**INSTRUCTIONS FOR THE TASK:** Find every line of the data below that has "функций" in it. Reply with the number only.

**SUPPLIED DATA:**
_ _ _

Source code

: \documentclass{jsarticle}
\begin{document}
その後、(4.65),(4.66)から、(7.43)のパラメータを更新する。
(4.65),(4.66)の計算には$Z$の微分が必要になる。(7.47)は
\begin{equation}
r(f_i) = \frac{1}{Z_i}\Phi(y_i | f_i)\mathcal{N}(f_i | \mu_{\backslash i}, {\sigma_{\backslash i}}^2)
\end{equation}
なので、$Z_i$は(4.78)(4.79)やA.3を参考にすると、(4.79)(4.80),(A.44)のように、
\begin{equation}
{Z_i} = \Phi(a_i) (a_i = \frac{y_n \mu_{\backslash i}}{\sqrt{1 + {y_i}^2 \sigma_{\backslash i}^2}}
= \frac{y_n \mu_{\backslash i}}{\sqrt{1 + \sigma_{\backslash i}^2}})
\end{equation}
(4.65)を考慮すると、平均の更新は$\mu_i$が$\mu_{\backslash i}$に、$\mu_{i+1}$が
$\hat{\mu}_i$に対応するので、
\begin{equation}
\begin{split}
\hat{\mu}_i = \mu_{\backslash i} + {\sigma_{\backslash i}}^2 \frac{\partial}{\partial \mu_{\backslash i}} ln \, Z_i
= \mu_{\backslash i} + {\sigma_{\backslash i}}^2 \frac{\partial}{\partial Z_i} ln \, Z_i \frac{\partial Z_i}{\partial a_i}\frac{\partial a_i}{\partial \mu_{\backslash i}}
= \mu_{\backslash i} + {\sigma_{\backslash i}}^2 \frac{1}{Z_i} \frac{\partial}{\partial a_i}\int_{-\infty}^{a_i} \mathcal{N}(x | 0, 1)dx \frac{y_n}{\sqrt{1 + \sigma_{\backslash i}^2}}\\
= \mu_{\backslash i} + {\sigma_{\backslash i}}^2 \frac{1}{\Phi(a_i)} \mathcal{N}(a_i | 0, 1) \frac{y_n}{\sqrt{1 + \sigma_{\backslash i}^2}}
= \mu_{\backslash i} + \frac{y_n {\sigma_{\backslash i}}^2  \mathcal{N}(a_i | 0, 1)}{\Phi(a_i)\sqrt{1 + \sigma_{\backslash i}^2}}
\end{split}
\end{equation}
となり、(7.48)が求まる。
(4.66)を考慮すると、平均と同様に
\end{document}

_ _ _

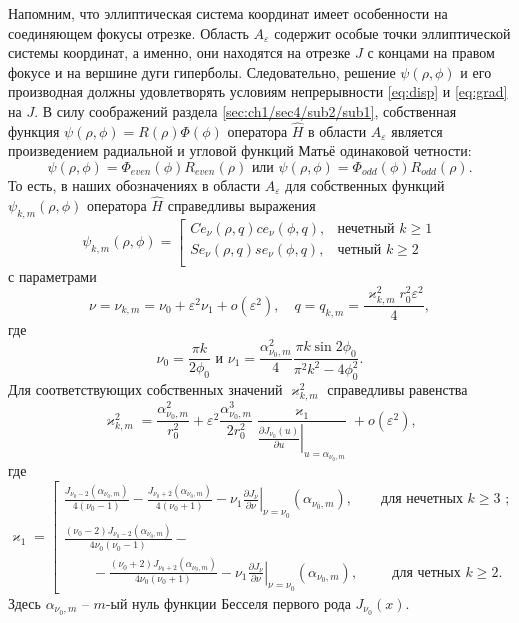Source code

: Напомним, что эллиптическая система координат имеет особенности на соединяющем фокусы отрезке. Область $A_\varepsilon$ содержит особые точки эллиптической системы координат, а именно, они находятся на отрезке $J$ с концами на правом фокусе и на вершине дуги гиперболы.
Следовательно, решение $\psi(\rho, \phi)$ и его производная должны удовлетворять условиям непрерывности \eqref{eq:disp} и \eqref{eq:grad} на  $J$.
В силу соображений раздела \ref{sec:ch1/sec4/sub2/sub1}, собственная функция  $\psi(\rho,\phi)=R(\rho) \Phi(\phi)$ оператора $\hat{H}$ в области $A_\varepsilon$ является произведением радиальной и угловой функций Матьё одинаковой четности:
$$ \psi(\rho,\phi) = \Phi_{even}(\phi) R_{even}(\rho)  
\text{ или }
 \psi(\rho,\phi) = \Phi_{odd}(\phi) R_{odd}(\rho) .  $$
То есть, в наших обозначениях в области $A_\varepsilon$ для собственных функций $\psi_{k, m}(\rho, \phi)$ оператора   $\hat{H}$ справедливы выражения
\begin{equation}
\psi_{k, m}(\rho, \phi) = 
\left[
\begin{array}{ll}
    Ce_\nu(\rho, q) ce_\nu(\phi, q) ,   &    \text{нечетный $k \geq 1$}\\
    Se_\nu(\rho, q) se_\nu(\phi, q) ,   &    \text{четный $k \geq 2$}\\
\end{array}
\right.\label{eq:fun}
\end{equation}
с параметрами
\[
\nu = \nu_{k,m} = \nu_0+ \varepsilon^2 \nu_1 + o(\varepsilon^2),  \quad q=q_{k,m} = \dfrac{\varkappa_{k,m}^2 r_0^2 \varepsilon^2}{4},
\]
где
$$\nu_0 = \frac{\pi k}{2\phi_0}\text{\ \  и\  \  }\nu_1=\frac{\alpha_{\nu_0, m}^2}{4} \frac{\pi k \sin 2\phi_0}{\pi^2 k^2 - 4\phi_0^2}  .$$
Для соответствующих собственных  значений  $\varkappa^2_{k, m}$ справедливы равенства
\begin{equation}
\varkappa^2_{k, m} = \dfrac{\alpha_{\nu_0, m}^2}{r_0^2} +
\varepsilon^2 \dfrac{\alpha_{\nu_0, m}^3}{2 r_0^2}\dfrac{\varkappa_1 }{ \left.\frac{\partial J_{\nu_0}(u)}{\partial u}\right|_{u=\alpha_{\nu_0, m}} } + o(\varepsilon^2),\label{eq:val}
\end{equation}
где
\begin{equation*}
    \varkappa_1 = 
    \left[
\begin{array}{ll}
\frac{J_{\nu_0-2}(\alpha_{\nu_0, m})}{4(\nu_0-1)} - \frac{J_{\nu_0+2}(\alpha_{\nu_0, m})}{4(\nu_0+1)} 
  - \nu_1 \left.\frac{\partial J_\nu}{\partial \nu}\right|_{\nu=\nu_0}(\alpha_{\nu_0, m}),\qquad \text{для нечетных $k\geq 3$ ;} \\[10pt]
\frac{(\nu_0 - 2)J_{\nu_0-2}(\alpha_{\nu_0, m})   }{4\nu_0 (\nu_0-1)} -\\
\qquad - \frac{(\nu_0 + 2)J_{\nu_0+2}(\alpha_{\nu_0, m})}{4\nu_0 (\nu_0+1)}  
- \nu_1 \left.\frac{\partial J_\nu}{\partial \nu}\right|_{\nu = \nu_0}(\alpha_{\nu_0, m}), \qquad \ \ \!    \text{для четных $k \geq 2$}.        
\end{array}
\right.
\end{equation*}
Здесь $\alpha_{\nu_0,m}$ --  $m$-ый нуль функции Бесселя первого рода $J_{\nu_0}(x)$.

_ _ _

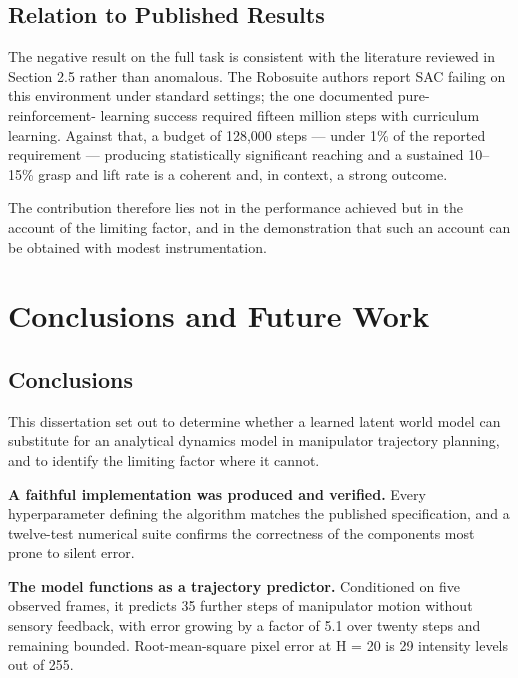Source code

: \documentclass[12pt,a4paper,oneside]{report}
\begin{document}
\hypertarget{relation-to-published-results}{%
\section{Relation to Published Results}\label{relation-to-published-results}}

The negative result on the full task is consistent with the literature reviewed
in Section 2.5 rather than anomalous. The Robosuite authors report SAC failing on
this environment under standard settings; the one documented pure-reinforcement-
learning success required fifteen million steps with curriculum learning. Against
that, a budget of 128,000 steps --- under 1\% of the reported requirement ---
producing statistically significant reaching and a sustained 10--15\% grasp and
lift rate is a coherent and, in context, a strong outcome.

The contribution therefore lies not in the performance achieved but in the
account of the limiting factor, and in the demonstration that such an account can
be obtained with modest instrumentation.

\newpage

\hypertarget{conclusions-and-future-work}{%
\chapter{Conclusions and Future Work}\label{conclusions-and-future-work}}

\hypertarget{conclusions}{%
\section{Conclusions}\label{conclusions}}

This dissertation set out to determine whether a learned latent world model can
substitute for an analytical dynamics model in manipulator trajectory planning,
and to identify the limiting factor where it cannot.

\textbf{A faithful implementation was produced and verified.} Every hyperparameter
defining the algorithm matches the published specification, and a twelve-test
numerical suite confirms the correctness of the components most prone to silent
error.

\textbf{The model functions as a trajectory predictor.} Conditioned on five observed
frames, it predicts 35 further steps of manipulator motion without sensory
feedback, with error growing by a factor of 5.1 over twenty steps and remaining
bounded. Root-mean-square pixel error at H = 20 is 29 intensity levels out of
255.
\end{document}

_ _ _

**RESULT OF THE EXERCISE:** 2